Devar Torah for Parshas Ki Seitzei 5781

A Never Ending Battle

We discussed battling alcoholism last week. We will continue battling this week, in Parshas Ki Seitzei.
The parsha begins with a discussion of going out to war:

If you go out to war against your enemy… And you see in the captivity a woman…

The simple meaning of the verse is that the Jews are battling their enemies, and as often happens in war, the male soldiers fall in love with the pretty gentile ladies whose husbands were killed in battle. Interestingly, the Torah then goes on to describe a procedure for these Jewish soldiers to take these gentile women as their wives.

Let’s look again at this verse. It says that the war is against “your enemy”. Is there any other type of war?

Yes. One could have a war for profit. Countries have done this throughout history: They see another country nearby with lots of resources (oil, coal, diamonds, water, etc.) and they attack in order capture the land and increase their wealth. In such a war, the battle is not between enemies. That means if the attacking country gets tired of the battle, they can just walk away.

That’s not the case with a battle against your enemies. For example, look at the State of Israel: If they get tired in battle against their Arab enemies, then the enemies will utterly destroy the State!

Rabbi Yisroel Brog brings this message home to each of us, for each of us is in constant battle with a certain enemy. In Hebrew, the enemy is called the “Yetzer Hara”, which might be described as the “evil inclination” – an external force that constantly challenges us to go against our real desires.

In any battle against your enemy, you must first try to identify how the enemy will attack you. So too here. Will your “Yetzer Hara” try to keep you in bed in the morning? Or perhaps you’ll get up, but the Yetzer Hara will cause you to futz around the house until you leave late and arrive late. Or maybe you’ll make it through the day, and then the Yetzer Hara will keep you up at night, wasting time on the computer – and when you go to bed very late at night you’ll be a goner the next day!

After identifying the enemy, you must make a plan of action. Get an alarm clock (or a better one) to get up on time. Figure out why you are delayed and come up with a corrective plan (e.g. if a boy in a dormitory gets delayed all the time because the other students are using the showers, perhaps he can alter his day and get to the showers 5 or 10 minutes earlier to avoid the rush).

With this particular battle, losing it could cost YEARS from your life – not that your life will be shortened, but the amount of time lost or wasted will add up to this astronomical sum.

In an online class this week, Rabbi Fischel Schachter quoted the President of the USA from a few days before the fall of Kabul, who said that the Afghan army had 300,000 troops, nearly 200 Blackhawk helicopters, and other amazing supplies, while the Taliban army was only 70,000 troops with almost no high-tech supplies.

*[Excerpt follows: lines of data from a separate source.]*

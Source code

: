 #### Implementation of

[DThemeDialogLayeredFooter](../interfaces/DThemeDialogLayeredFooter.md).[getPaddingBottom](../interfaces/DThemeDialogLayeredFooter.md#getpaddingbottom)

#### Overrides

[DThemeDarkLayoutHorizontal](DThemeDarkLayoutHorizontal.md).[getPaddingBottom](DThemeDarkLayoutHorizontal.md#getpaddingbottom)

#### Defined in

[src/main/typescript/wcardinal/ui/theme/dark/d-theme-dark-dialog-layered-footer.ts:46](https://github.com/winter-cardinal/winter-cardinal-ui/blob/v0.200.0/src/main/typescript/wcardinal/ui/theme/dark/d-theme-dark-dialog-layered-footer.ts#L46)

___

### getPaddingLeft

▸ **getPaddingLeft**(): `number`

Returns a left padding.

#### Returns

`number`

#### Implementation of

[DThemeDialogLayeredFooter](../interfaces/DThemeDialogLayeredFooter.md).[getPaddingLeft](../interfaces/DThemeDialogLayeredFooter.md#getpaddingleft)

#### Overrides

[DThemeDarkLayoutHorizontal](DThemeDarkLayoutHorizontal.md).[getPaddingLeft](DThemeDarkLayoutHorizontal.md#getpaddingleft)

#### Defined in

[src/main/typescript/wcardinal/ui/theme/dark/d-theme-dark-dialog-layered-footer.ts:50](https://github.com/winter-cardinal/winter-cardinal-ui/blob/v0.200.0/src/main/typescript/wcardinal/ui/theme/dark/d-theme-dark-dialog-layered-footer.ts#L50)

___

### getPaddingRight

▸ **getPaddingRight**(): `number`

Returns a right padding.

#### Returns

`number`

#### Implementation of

So, there was no way the Taliban could win.

But we see how that ended, which goes to show that when fighting a battle, it isn’t necessarily the numbers that win the battle. The winner is who has a stronger will.

So too here. We’ve picked an easy topic of battling TIME. But the Yetzer Hara is hard to beat even for this simple task. For example, I started writing this Torah Thought on MONDAY of this week, and I struggled the entire week to try to assemble my thoughts and put them into writing. But I allowed myself to be distracted again and again.

And again.

And now it is just an hour or so before the onset of the Holy Sabbath Day, and I will end my thoughts here.

Wishing you all a great Shabbos, and success in identifying where we all need to fight, and then further success in fighting your battles!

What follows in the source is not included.